Memory Error Correcting Code

ECC goes a big step beyond simple parity-error detection. Instead of just detecting an error, ECC allows a single bit error to be corrected, which means the system can continue without interruption and without corrupting data. ECC, as implemented in most PCs, can only detect, not correct, double-bit errors.

Because studies have indicated that approximately 98% of memory errors are the single-bit variety, the most commonly used type of ECC is one in which the attendant memory controller detects and corrects single-bit errors in an accessed data word (double-bit errors can be detected but not corrected).

This type of ECC is known as single-bit error-correction double-bit error detection (SEC-DED) and requires an additional 7 check bits over 32 bits in a 4-byte system and an additional 8 check bits over 64 bits in an 8-byte system.

ECC in a 4-byte (32-bit, such as a 486) system obviously costs more than nonparity or parity, but in an 8-byte-wide bus (64-bit, such as Pentium/Athlon) system, ECC and parity costs are equal because the same number of extra bits (8) is required for either parity or ECC.

Because of this, you can purchase parity SIMMs (36-bit), DIMMs (72-bit), or RIMMs (18-bit) for 32-bit systems and use them in an ECC mode if the chipset supports ECC functionality. If the system uses SIMMs, two 36-bit (parity) SIMMs are added for each bank (for a total of 72 bits), and ECC is done at the bank level.

If the system uses DIMMs, a single parity/ECC 72-bit DIMM is used as a bank and provides the additional bits. RIMMs are installed in singles or pairs, depending on the chipset and motherboard.

They must be 18-bit versions if parity/ECC is desired.
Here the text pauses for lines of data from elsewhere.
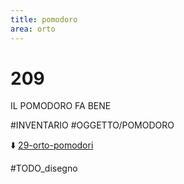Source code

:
 ```yaml
---
title: pomodoro
area: orto
---
```

# 209
IL POMODORO FA BENE

#INVENTARIO #OGGETTO/POMODORO

⬇️ [29-orto-pomodori](29-orto-pomodori.md)

#TODO_disegno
ECC entails the memory controller calculating the check bits on a memory-write operation, performing a compare between the read and calculated check bits on a read operation, and, if necessary, correcting bad bits.

The additional ECC logic in the memory controller is not very significant in this age of inexpensive, high-performance VLSI logic, but ECC actually affects memory performance on writes. This is because the operation must be timed to wait for the calculation of check bits and, when the system waits for corrected data, reads.

On a partial-word write, the entire word must first be read, the affected byte(s) rewritten, and then new check bits calculated. This turns partial-word write operations into slower read-modify writes. Fortunately, this performance hit is very small, on the order of a few percent at maximum, so the tradeoff for increased reliability is a good one.

Most memory errors are of a single-bit nature, which ECC can correct. Incorporating this fault-tolerant technique provides high system reliability and attendant availability.

An ECC-based system is a good choice for servers, workstations, or mission-critical applications in which the cost of a potential memory error outweighs the additional memory and system cost to correct it, along with ensuring that it does not detract from system reliability.

If you value your data and use your system for important (to you) tasks, you'll want ECC memory. No self-respecting manager would build or run a network server, even a lower-end one, without ECC memory.

By designing a system that allows the user to make the choice of ECC, parity, or nonparity, users can choose the level of fault tolerance desired, as well as how much they want to gamble with their data.